A research team from Rush University Medical Center has identified a pair of biomarkers that may indicate which patients are likely to develop osteolysis after undergoing hip replacement surgery.
Osteolysis, defined as the destruction of bone tissue around the replacement joint, results in a need for a revision surgery.
The team, which published their findings recently in the Journal of Orthopaedic Research, hopes that this discovery could lead to tests that would enable surgeons to identify those patients in advance and adjust postoperative monitoring routines for them, as well as lead to treatments to prevent osteolysis in these patients.
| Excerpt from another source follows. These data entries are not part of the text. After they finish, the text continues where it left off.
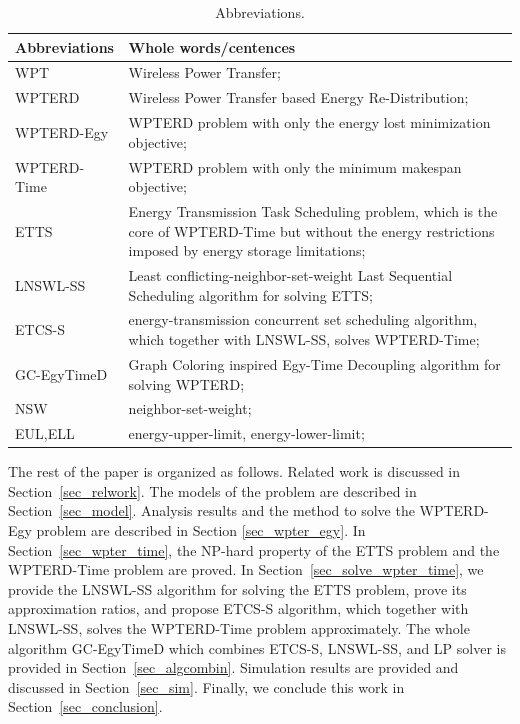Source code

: \documentclass[journal,10pt]{IEEEtran}
\begin{document}
\begin{table}[!htbp]
\centering
\caption{Abbreviations.}
\label{T0}
\footnotesize{
\begin{tabular}
{|p{}|p{}|}
\hline
\hline
\textbf{Abbreviations} & Whole words/centences\\
\hline
\hline
WPT & Wireless Power Transfer;\\
\hline
WPTERD & Wireless Power Transfer based Energy Re-Distribution;\\
\hline
WPTERD-Egy & WPTERD problem with only the energy lost minimization objective;\\
\hline
WPTERD-Time & WPTERD problem with only the minimum makespan objective;\\
\hline
ETTS & Energy Transmission Task Scheduling problem, which is the core of WPTERD-Time but without the energy restrictions imposed by energy storage limitations;\\
\hline
LNSWL-SS & Least conflicting-neighbor-set-weight Last Sequential Scheduling algorithm for solving ETTS;\\
\hline
ETCS-S & energy-transmission concurrent set scheduling algorithm, which together with LNSWL-SS, solves WPTERD-Time;\\
\hline
GC-EgyTimeD & Graph Coloring inspired Egy-Time Decoupling algorithm  for solving WPTERD;\\
\hline
NSW & neighbor-set-weight;\\
\hline
EUL,ELL & energy-upper-limit, energy-lower-limit;\\
\hline
\hline
\end{tabular}
}
\end{table}

The rest of the paper is organized as follows. Related work is discussed in Section~\ref{sec_relwork}. The models of the problem are described in Section~\ref{sec_model}. Analysis results and the method to solve the WPTERD-Egy problem are described in Section \ref{sec_wpter_egy}. In Section~\ref{sec_wpter_time}, the NP-hard property of the ETTS problem and the WPTERD-Time problem are proved. In Section~\ref{sec_solve_wpter_time}, we provide the LNSWL-SS algorithm for solving the ETTS problem, prove its approximation ratios, and propose ETCS-S algorithm, which together with LNSWL-SS, solves the WPTERD-Time problem approximately. The whole algorithm GC-EgyTimeD which combines ETCS-S, LNSWL-SS, and LP solver is provided in Section~\ref{sec_algcombin}. Simulation results are provided and discussed in Section~\ref{sec_sim}. Finally, we conclude this work in Section~\ref{sec_conclusion}.
\end{document}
“We are hopeful that early biomarkers for implant loosening will alert surgeons to be especially vigilant in their follow-up of at-risk patients and may eventually lead to treatments delaying or avoiding the need for revision surgery,” says the paper’s senior author D. Rick Sumner, PhD, chairperson of the Department of Cell & Molecular Medicine in Rush Medical College and the Mary Lou Bell McGrew Presidential Professor for Medical Research.
In the study, Sumner and his colleagues drew on a previous review of medical literature they had conducted, which identified 40 possible biomarkers of future osteolysis development, explains a media release from Rush University Medical Center.
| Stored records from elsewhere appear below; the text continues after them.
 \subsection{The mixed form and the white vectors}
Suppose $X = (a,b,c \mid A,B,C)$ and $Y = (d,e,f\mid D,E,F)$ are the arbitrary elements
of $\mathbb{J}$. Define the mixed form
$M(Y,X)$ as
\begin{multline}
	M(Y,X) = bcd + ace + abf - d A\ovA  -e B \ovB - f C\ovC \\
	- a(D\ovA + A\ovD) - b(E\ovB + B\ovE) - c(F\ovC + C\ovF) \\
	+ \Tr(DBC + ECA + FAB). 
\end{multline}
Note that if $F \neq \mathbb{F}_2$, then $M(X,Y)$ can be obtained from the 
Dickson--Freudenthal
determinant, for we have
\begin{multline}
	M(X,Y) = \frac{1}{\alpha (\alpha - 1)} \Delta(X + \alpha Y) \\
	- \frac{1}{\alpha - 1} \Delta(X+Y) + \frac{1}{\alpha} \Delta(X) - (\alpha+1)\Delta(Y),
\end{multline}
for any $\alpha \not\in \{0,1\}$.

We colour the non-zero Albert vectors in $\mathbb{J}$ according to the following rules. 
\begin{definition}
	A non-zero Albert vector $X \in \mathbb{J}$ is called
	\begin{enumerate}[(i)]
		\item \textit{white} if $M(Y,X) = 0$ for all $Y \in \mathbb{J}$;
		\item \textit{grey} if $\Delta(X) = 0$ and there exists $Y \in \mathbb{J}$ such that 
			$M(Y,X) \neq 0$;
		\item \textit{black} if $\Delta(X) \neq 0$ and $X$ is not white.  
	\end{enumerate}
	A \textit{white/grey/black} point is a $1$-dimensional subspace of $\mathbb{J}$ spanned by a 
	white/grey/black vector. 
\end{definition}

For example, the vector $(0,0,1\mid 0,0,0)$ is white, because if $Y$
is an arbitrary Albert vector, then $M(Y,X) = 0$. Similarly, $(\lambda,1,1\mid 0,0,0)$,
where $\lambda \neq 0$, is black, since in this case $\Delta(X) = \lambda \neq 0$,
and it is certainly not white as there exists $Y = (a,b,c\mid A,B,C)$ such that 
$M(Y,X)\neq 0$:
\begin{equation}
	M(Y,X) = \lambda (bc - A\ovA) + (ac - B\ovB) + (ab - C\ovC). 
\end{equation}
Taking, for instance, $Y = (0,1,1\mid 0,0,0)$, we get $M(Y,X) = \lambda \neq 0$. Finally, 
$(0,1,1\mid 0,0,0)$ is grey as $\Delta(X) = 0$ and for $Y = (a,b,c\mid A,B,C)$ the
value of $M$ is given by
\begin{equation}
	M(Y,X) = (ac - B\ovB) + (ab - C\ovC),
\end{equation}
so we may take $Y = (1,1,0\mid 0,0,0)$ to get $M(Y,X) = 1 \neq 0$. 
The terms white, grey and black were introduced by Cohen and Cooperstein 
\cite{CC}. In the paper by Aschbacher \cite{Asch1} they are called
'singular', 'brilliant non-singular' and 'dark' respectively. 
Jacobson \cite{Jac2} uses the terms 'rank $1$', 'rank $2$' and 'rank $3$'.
They divided the markers into four groups based on their likelihood to predict osteolysis and focused on the two groups that were most likely. The researchers then winnowed the field of candidate proteins by eliminating markers found in blood rather than urine and those for which tests weren’t readily available.
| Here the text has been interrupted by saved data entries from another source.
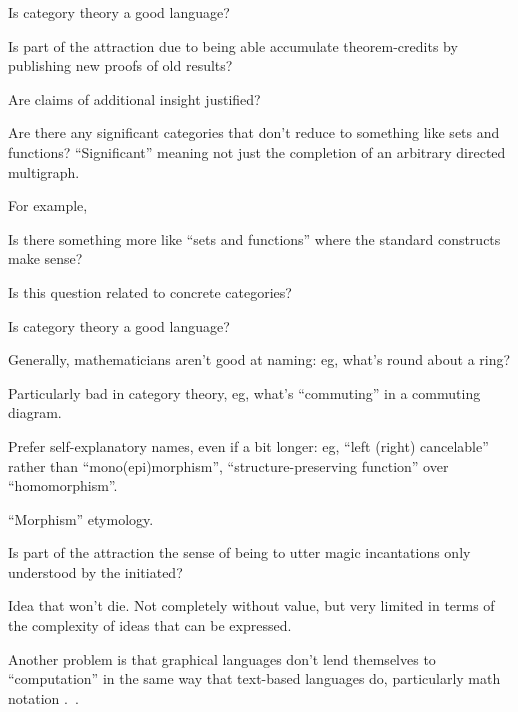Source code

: \documentclass[11pt,openany]{article}
\begin{document}
Is category theory a good language?~\cite{wiki:Abstract-nonsense-2020}

Is part of the attraction due to being able accumulate
theorem-credits by publishing
new proofs of old results?

Are claims of additional insight justified?

Are there any significant categories 
that don't reduce to something like sets and functions?
``Significant'' meaning not just the completion of an arbitrary
directed multigraph.

For example, 

Is there something more like ``sets and functions'' where
the standard constructs make sense?

Is this question related to concrete 
categories?~\cite{wiki:concrete-category-2020}

\label{sec:Naming}

Is category theory a good language?~\cite{wiki:Abstract-nonsense-2020}

Generally, mathematicians aren't good at naming:
eg, what's round about a ring?

Particularly bad in category theory, eg, 
what's ``commuting'' in a commuting diagram.

Prefer self-explanatory names, even if a bit longer:
eg, ``left (right) cancelable'' rather than ``mono(epi)morphism'',
``structure-preserving function'' over ``homomorphism''.

``Morphism'' etymology.

Is part of the attraction the sense of being to utter magic 
incantations only understood by the initiated?

 
\label{sec:Graphical-languages}

Idea that won't die. 
Not completely without value, 
but very limited in terms of the complexity of ideas that can be
expressed.

Another problem is that graphical languages don't lend themselves
to ``computation''
in the same way that text-based languages do,
particularly math notation .~\cite{dutilh_novaes_2012}.

\setcounter{currentlevel}{\value{baseSectionLevel}}
\label{sec:Foundational-Sketch}
\end{document}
Two combined biomarkers provided the strongest indication of risk
Ultimately they tested for the presence of seven biomarkers and compared findings to the medical history of the patients—16 of whom eventually had developed osteolysis. A biostatisican on the team then conducted an analysis to determine which combinations of the biomarkers correlated most with the osteolysis development.
“We looked at each marker independently, but none of them worked that well by themselves. Then he looked at panels of markers,” Sumner explains. “When we did that, we found we got a much better discrimination between patients that developed osteolysis and those that did not.”
The analysis found that a higher than normal levels of the connective tissue protein alpha CTX (a marker for bone resorption) and the immune response protein interleukin 6 (a marker of inflammation) were highly accurate in identifying patients at risk for osteolysis. The combination was detectable in patients up to 6 years before they were diagnosed with osteolysis.
“Another interesting finding in our study was that the preoperative levels of our two-biomarker panel were just as predictive of subsequent osteolysis as any of the postoperative levels,” notes Ryan Ross, PhD, an assistant professor of cell and molecular medicine at Rush, in the release.
“This follows some exciting genetic work by other researchers that tends to suggest that there may be a subset of patients that are just more prone to implant failure due to their underlying skeletal metabolism.”
To confirm the findings, researchers will need to analyze a larger cohort of hip replacement patients for whom similar specimen samples and medical information is available. Sumner expects that if the findings are confirmed and tests for the biomarkers are developed for hip replacement patients, “it would alert a surgeon that this is patient at higher risk and is a patient that probably would need to be followed more carefully.”
Sumner’s research also might yield a possible treatment for those patients. He currently is conducting another study funded by NIH looking at the feasibility of using osteoporosis medication to slow or reverse osteolysis, the release concludes.